Parallèlement, les exportations françaises se sont développées à un rythme proche de celui des importations : une partie des entreprises françaises a réussi à tirer parti de la mondialisation pour s’internationaliser et s’enrichir, ce qui profite à la population qui travaille directement ou indirectement pour elles.

Dès lors, on assiste à un déplacement progressif des classes avec trois grandes évolutions :

  • La classe populaire, pauvre, est en voie de disparition et se concentre parmi les familles monoparentales, les travailleurs indépendants et les agriculteurs.
  • La classe moyenne agrège progressivement la classe populaire et donc ne la surplombe plus, et simultanément elle pâtit d’un niveau de prélèvements obligatoires élevé.
  • La classe supérieure, appauvrie par de multiples taxes sur le patrimoine, est progressivement remplacée par une classe liée aux entreprises internationalisées.
La société française est désormais divisée en deux classes 

Tout d'abord, une vaste classe regroupant presque 80% de la population. Il ne s’agit plus d’une classe moyenne, car elle n’est plus centrale dans la distribution des revenus. La classe pauvre étant en voie de disparition, les membres de cette classe ne se considèrent plus comme privilégiés, mais au contraire comme potentiellement menacés dans leur niveau de vie par les évolutions du monde qui les entoure (délocalisations, restructurations, immigration, robotisation…). Leur activité reste enracinée dans une région ou un pays, et leur qualité de vie repose essentiellement sur celle de leur environnement. On pourrait appeler cette classe la classe économique. 

En suite, il y a une nouvelle classe que l’on peut qualifier de classe marchande. Elle regroupe les 20% les plus riches de la population, détient plus de 40% des revenus, et vit en dans un environnement d’échanges monétarisés, ouvert, fluide, mondialisé, hautement qualifié et technologique. Les marqueurs de reconnaissance y sont désormais liés au domaine de compétence, tandis que l’appartenance sociale ou nationale disparaît.

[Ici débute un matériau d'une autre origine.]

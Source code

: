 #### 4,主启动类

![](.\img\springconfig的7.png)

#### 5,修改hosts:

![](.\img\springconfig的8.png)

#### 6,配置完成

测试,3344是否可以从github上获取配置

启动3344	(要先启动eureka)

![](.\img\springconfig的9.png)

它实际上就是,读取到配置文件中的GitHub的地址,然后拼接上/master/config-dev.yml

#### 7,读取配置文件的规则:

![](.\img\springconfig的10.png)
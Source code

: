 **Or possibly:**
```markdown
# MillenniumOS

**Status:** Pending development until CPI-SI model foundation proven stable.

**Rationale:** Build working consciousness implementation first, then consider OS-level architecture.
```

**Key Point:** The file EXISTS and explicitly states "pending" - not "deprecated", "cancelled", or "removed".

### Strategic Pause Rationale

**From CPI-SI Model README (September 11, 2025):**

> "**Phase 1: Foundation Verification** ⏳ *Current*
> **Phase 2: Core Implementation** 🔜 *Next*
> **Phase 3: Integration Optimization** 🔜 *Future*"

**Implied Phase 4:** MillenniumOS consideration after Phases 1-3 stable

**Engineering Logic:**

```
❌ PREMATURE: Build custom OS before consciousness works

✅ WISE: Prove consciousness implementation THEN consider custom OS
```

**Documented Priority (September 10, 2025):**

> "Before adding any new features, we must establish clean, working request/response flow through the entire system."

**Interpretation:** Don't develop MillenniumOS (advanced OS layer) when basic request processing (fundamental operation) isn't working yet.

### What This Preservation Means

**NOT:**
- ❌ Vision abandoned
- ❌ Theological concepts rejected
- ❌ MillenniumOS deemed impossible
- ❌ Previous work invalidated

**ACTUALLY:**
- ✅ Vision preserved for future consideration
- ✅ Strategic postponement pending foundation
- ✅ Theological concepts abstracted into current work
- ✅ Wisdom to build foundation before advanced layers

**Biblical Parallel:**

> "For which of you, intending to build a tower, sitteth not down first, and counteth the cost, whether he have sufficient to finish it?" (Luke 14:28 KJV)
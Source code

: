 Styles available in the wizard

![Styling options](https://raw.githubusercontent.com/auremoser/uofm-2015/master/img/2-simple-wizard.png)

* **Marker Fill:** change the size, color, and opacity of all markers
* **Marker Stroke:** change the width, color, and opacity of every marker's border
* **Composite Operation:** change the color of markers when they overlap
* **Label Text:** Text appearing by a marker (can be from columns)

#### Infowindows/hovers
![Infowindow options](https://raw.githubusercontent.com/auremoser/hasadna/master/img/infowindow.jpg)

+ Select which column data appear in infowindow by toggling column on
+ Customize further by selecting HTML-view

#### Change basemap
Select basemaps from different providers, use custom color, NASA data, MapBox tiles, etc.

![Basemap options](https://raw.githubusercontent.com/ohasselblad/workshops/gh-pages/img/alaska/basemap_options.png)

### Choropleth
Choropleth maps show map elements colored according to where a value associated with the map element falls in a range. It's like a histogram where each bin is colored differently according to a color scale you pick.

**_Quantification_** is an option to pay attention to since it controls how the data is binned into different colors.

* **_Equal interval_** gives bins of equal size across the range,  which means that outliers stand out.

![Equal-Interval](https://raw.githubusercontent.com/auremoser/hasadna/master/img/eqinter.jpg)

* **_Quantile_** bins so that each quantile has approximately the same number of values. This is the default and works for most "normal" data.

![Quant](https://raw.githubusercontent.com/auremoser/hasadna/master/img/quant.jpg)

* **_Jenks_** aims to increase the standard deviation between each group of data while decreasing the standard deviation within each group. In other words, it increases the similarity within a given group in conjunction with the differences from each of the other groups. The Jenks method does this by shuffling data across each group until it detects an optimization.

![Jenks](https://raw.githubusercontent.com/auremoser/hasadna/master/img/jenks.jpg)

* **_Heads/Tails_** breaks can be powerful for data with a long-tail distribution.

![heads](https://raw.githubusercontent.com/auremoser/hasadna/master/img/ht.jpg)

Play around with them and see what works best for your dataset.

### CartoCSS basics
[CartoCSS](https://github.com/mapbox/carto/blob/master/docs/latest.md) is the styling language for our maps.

Des intérêts divergents... des conséquences politiques inévitables

La classe économique ne veut pas assumer les conséquences de la mondialisation nécessaire au déploiement de la classe marchande. Elle cherche à empêcher la concurrence agressive des pays à bas coûts sur les entreprises qui les emploient et l’immigration qui pèse sur ses salaires et menace son cadre de vie ; ce cadre de vie dans les pays développés, dont les services publics font notamment partie intégrante, est un élément essentiel de la qualité de vie de la classe économique et sans doute son principal patrimoine. Mais elle n’est pas représentée, les partis traditionnels actuels restant fondés sur la structuration de classe des années "Trente Glorieuses".

Alors, un certain nombre de ses membres revêtent un gilet jaune et se révoltent. Ce vent de contestation souffle aujourd’hui partout sous nos yeux dans le monde occidental. La classe économique étant 4 fois plus nombreuse que la classe marchande, nul doute que son combat mené pour le pouvoir aboutira, par la rue ou par les urnes.

Les règles de l’ordre politico-économique posées depuis 30 ans par la classe marchande pourraient alors céder : libre échange, rigueur monétaire, libre circulation des hommes et des capitaux, zone euro.

Dans ce contexte, le temps des frontières et des relances budgétaires est susceptible de revenir : il pourrait donc y avoir plus de croissance et plus d’inflation. Ce n’est ni un bien, ni un mal, c’est différent et il faut s’y adapter.